# PROBLEM TO WORK ON
In your copy, the records appear word for word and the pictures do not appear at all.

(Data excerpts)
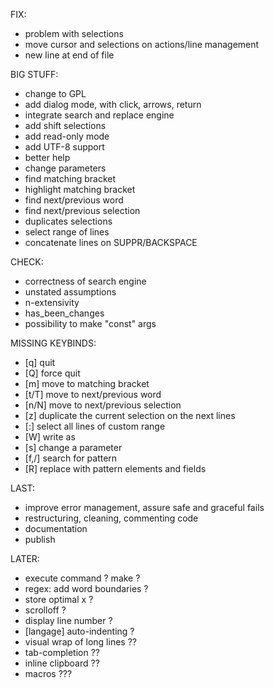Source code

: FIX:
* problem with selections
* move cursor and selections on actions/line management
* new line at end of file

BIG STUFF:
* change to GPL
* add dialog mode, with click, arrows, return
* integrate search and replace engine
* add shift selections
* add read-only mode
* add UTF-8 support
* better help
* change parameters
* find matching bracket
* highlight matching bracket 
* find next/previous word
* find next/previous selection
* duplicates selections 
* select range of lines 
* concatenate lines on SUPPR/BACKSPACE

CHECK:
* correctness of search engine
* unstated assumptions
* n-extensivity
* has_been_changes
* possibility to make "const" args

MISSING KEYBINDS:
* [q] quit
* [Q] force quit
* [m] move to matching bracket
* [t/T] move to <n> next/previous word
* [n/N] move to <n> next/previous selection
* [z] duplicate the current selection on the next <n> lines
* [:] select all lines of custom range
* [W] write as
* [s] change a parameter
* [f,/] search for pattern
* [R] replace with pattern elements and fields

LAST:
* improve error management, assure safe and graceful fails
* restructuring, cleaning, commenting code
* documentation
* publish

LATER:
* execute command ? make ?
* regex: add word boundaries ?
* store optimal x ?
* scrolloff ?
* display line number ?
* [langage] auto-indenting ?
* visual wrap of long lines ??
* tab-completion ??
* inline clipboard ??
* macros ???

# EXPECTED OUTPUT
Source code

: FIX:
* problem with selections
* move cursor and selections on actions/line management
* new line at end of file

BIG STUFF:
* change to GPL
* add dialog mode, with click, arrows, return
* integrate search and replace engine
* add shift selections
* add read-only mode
* add UTF-8 support
* better help
* change parameters
* find matching bracket
* highlight matching bracket 
* find next/previous word
* find next/previous selection
* duplicates selections 
* select range of lines 
* concatenate lines on SUPPR/BACKSPACE

CHECK:
* correctness of search engine
* unstated assumptions
* n-extensivity
* has_been_changes
* possibility to make "const" args

MISSING KEYBINDS:
* [q] quit
* [Q] force quit
* [m] move to matching bracket
* [t/T] move to <n> next/previous word
* [n/N] move to <n> next/previous selection
* [z] duplicate the current selection on the next <n> lines
* [:] select all lines of custom range
* [W] write as
* [s] change a parameter
* [f,/] search for pattern
* [R] replace with pattern elements and fields

LAST:
* improve error management, assure safe and graceful fails
* restructuring, cleaning, commenting code
* documentation
* publish

LATER:
* execute command ? make ?
* regex: add word boundaries ?
* store optimal x ?
* scrolloff ?
* display line number ?
* [langage] auto-indenting ?
* visual wrap of long lines ??
* tab-completion ??
* inline clipboard ??
* macros ???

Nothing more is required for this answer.